Christopher FitzSimons Allison (born March 5, 1927) is a retired American Anglican bishop and an author. He is known for his role in the Anglican realignment, which led to his participation in the controversial consecration in 2000 of two bishops opposed to the blessing of same-sex unions by the Episcopal Church, that took place in Singapore. He resides in Georgetown, South Carolina, where he serves as a retired bishop of the Anglican Diocese of South Carolina in the Anglican Church in North America since 2017.

Education and career
Allison was born and raised in Columbia, South Carolina. He attended the University of the South and, after having his studies briefly interrupted by service in the United States Army during World War II after which he was discharged with the rank of Master Sergeant, he received a bachelor of arts degree in 1949. He then studied at Virginia Theological Seminary, from which he graduated with a Bachelor of Divinity degree in 1952. He was ordained deacon in June 1952 and priest in May 1953. Allison later studied at Oxford University and received the Doctor of Philosophy degree in 1956. He then taught church history at the School of Theology at the University of the South and at Virginia Theological Seminary.
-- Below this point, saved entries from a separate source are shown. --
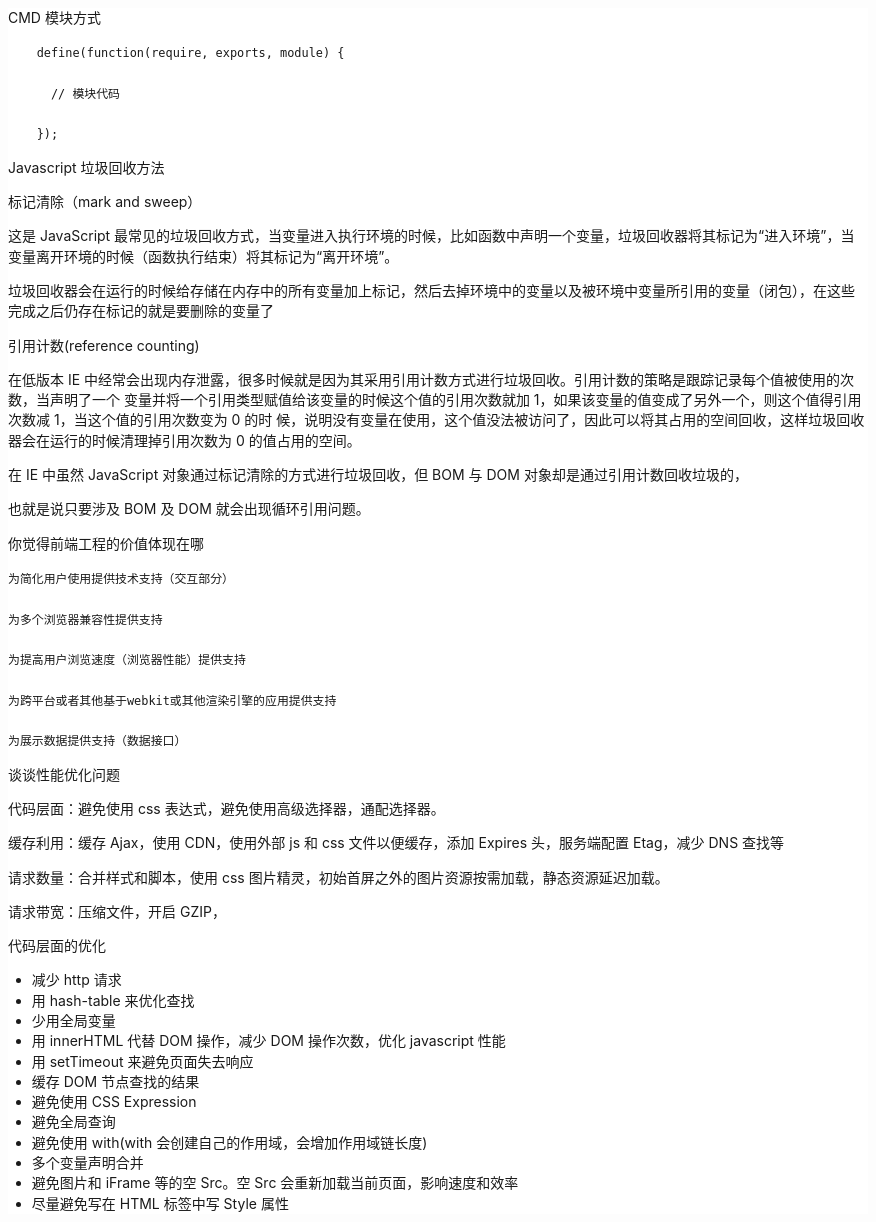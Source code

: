CMD 模块方式

        define(function(require, exports, module) {

          // 模块代码

        });

Javascript 垃圾回收方法

标记清除（mark and sweep）

这是 JavaScript 最常见的垃圾回收方式，当变量进入执行环境的时候，比如函数中声明一个变量，垃圾回收器将其标记为“进入环境”，当变量离开环境的时候（函数执行结束）将其标记为“离开环境”。

垃圾回收器会在运行的时候给存储在内存中的所有变量加上标记，然后去掉环境中的变量以及被环境中变量所引用的变量（闭包），在这些完成之后仍存在标记的就是要删除的变量了

引用计数(reference counting)

在低版本 IE 中经常会出现内存泄露，很多时候就是因为其采用引用计数方式进行垃圾回收。引用计数的策略是跟踪记录每个值被使用的次数，当声明了一个 变量并将一个引用类型赋值给该变量的时候这个值的引用次数就加 1，如果该变量的值变成了另外一个，则这个值得引用次数减 1，当这个值的引用次数变为 0 的时 候，说明没有变量在使用，这个值没法被访问了，因此可以将其占用的空间回收，这样垃圾回收器会在运行的时候清理掉引用次数为 0 的值占用的空间。

在 IE 中虽然 JavaScript 对象通过标记清除的方式进行垃圾回收，但 BOM 与 DOM 对象却是通过引用计数回收垃圾的，

也就是说只要涉及 BOM 及 DOM 就会出现循环引用问题。

你觉得前端工程的价值体现在哪

    为简化用户使用提供技术支持（交互部分）

    为多个浏览器兼容性提供支持

    为提高用户浏览速度（浏览器性能）提供支持

    为跨平台或者其他基于webkit或其他渲染引擎的应用提供支持

    为展示数据提供支持（数据接口）

谈谈性能优化问题

代码层面：避免使用 css 表达式，避免使用高级选择器，通配选择器。

缓存利用：缓存 Ajax，使用 CDN，使用外部 js 和 css 文件以便缓存，添加 Expires 头，服务端配置 Etag，减少 DNS 查找等

请求数量：合并样式和脚本，使用 css 图片精灵，初始首屏之外的图片资源按需加载，静态资源延迟加载。

请求带宽：压缩文件，开启 GZIP，

代码层面的优化

- 减少 http 请求
- 用 hash-table 来优化查找
- 少用全局变量
- 用 innerHTML 代替 DOM 操作，减少 DOM 操作次数，优化 javascript 性能
- 用 setTimeout 来避免页面失去响应
- 缓存 DOM 节点查找的结果
- 避免使用 CSS Expression
- 避免全局查询
- 避免使用 with(with 会创建自己的作用域，会增加作用域链长度)
- 多个变量声明合并
- 避免图片和 iFrame 等的空 Src。空 Src 会重新加载当前页面，影响速度和效率
- 尽量避免写在 HTML 标签中写 Style 属性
He served as rector of Grace Episcopal Church in New York City before being elected as a bishop of the Episcopal Diocese of South Carolina. He was the coadjutor bishop of the Diocese of South Carolina in 1980, becoming the twelfth diocesan bishop on January 2, 1982. He retired in 1990 but has continued preaching, speaking, and writing.

Controversial consecrations
In 2000, Allison participated in the consecrations of Charles Murphy and John Rogers, who were both priests in the Episcopal Church, as missionary bishops to the United States from the Anglican churches of Rwanda and Southeast Asia. Bishops Murphy and Rogers provided leadership to the conservative Anglican Mission in America, in which Allison, although remaining a member of the Episcopal Church, has also been active.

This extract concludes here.